These special issues are meant to reflect on the quincentennial history of Ponce de Leon's landing on the shores of the Florida peninsula and as historians we are challenged to understand and come to terms with the consequence of those actions. The editors of the Florida Historical Quarterly have asked the contributors to explore Florida's past through the lens of a century long view. The nineteenth century presents such a unique challenge for these types of historical reflections because so much by way of technology, communication, transportation, societal relations transformed more rapidly than any previously recorded century. The world was more connected globally in ways that human civilizations had not experienced so that one could take any variety of topics and examine them across the nineteenth century and record a rapid transformation. One such topic is participatory citizenship, because there is probably no other century in recent history that transformed the relationship between governments to the governed more than the nineteenth century. If we look at this from the perspective of the evolution of laws and policies especially for the movements for more inclusive suffrage across nations, these political actions are a connective tissue that provide meaning to political rights and citizenship from the eighteenth century's Age of Revolutions through the post-colonial world. The evolution of suffrage qualifications and rights do not take a linear path across nations. Instead, suffrage expands and contracts due to specific movements and reactions to those movements which then becomes a catalyst for the state to either expand or contract political membership in self-government.

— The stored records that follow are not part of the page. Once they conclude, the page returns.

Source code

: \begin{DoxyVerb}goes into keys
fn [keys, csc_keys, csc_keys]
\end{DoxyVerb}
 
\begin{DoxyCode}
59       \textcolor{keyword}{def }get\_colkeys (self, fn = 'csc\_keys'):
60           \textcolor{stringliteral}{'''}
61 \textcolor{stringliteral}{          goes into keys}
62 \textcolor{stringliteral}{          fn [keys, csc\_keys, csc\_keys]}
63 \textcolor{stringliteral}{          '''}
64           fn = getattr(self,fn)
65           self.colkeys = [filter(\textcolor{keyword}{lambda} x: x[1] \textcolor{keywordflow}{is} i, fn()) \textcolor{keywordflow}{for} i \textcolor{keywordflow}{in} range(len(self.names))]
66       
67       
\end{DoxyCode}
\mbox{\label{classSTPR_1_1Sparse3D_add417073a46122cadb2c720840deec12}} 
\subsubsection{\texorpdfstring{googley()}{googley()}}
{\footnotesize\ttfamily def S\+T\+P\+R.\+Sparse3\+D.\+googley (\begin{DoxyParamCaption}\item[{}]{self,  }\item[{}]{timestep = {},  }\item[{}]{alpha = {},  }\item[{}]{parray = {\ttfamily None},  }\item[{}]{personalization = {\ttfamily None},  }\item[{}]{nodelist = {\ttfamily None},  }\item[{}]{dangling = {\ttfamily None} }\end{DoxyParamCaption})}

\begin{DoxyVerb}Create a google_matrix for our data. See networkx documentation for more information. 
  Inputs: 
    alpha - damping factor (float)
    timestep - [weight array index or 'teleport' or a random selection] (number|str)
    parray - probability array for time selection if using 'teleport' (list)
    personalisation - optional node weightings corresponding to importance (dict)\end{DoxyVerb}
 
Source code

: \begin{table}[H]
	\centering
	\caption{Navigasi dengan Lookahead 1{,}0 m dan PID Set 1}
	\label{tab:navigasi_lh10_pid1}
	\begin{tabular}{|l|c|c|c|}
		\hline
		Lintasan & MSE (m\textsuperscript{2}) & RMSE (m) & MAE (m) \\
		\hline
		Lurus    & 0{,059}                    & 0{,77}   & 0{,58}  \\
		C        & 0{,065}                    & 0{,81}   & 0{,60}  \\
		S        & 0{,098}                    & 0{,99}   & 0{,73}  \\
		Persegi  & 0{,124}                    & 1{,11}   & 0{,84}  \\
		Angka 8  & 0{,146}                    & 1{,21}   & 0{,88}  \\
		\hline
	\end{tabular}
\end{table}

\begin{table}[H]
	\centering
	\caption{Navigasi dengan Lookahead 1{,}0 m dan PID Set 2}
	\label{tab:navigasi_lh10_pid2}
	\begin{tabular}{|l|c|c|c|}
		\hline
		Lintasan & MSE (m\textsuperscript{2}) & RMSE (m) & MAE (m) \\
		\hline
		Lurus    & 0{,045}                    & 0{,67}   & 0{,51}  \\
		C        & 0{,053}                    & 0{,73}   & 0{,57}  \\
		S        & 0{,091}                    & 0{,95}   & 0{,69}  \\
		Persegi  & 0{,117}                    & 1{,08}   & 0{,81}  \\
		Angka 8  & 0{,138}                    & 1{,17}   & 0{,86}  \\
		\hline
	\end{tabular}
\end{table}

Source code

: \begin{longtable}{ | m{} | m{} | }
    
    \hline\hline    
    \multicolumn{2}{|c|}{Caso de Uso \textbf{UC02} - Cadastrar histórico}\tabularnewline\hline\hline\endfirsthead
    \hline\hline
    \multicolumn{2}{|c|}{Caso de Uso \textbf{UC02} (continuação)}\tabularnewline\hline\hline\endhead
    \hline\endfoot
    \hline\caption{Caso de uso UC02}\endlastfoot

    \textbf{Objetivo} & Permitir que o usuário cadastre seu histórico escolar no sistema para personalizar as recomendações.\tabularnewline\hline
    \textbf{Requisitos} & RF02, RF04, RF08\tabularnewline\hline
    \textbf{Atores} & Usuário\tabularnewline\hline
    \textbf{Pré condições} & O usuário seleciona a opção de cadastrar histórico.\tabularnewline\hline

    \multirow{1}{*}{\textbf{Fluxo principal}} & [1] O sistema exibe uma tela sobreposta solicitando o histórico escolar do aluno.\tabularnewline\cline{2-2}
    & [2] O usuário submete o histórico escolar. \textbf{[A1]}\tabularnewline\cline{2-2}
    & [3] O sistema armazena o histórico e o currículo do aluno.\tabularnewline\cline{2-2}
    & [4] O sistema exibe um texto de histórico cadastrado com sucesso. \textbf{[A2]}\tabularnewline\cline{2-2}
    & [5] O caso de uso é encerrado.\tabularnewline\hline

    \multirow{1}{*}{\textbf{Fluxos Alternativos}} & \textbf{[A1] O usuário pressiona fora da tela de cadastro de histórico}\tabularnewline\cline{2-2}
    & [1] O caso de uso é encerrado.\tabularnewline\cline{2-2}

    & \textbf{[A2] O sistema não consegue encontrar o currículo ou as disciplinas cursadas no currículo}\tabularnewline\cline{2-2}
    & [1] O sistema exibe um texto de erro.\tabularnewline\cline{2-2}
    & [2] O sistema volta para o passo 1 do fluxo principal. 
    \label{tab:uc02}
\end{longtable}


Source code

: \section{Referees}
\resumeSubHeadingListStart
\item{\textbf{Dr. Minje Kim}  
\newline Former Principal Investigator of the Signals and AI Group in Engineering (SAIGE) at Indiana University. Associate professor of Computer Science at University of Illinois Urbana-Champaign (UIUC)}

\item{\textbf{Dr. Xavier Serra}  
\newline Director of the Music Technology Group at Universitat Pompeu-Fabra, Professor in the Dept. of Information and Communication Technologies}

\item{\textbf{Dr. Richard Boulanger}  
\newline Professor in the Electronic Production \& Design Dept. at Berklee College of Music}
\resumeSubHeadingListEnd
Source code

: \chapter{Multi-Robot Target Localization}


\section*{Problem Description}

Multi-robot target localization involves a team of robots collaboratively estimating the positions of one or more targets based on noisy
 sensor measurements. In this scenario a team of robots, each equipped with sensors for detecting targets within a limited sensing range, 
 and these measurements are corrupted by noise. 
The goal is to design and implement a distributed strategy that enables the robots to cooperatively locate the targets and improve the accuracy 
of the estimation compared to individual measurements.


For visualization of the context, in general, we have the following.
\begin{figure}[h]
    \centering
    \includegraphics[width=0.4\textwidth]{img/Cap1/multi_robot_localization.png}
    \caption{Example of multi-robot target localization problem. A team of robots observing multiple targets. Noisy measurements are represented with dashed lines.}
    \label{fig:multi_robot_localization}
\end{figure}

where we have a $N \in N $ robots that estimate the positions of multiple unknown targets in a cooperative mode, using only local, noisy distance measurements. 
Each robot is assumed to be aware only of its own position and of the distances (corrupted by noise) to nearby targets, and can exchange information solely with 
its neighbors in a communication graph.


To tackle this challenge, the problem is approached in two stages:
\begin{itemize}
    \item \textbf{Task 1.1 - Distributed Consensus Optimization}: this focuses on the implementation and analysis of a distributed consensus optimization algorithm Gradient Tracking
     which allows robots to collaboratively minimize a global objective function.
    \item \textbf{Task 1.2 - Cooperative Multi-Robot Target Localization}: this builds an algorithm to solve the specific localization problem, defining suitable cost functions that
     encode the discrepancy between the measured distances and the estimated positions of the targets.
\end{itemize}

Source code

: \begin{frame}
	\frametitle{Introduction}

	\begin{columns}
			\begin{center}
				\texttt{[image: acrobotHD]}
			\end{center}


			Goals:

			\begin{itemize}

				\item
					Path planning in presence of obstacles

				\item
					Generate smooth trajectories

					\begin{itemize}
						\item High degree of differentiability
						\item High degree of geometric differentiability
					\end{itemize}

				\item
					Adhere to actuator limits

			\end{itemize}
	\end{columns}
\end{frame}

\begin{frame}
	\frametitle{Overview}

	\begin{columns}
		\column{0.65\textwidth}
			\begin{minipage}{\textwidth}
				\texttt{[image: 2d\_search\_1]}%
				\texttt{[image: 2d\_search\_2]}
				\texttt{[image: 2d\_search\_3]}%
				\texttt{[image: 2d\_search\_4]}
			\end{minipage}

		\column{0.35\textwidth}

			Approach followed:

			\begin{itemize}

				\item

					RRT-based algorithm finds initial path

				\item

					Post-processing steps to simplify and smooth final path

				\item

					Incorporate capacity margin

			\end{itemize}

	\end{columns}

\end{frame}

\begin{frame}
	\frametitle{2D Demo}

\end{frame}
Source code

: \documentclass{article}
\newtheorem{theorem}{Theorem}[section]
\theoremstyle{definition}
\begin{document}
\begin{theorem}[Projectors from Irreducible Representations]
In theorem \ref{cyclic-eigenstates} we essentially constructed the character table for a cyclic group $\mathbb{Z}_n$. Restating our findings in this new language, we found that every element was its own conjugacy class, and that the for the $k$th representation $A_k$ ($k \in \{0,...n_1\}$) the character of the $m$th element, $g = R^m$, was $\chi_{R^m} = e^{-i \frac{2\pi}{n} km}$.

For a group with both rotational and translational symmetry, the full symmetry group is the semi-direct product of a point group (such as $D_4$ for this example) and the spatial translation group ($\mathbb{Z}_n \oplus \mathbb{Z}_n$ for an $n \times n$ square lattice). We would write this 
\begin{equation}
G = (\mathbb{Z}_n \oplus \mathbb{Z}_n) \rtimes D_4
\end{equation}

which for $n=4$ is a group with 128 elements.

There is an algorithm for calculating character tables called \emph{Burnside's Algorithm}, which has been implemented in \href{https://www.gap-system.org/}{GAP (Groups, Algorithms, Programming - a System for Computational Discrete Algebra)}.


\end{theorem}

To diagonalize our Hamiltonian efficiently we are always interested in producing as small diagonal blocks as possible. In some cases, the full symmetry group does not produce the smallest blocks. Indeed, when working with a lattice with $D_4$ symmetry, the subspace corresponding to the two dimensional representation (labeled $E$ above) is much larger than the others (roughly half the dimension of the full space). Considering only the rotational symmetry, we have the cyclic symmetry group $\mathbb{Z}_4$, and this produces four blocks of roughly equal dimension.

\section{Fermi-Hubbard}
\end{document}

Jurgen Osterhammel, argued in The Transformation of the World: A Global History of the Nineteenth Century that one of the defining features of the century was the fact that as countries around the world were finding new ways to plea for and implement more egalitarian societies, legislation and policies to promote equality across the polity were advocated and sometimes vigorously championed along with measures to enforce and construct social inequality.1 And nowhere in the American past do we witness the contradiction between these forces more than in the story of suffrage.
"The Right to Vote and the Long Nineteenth Century in Florida,"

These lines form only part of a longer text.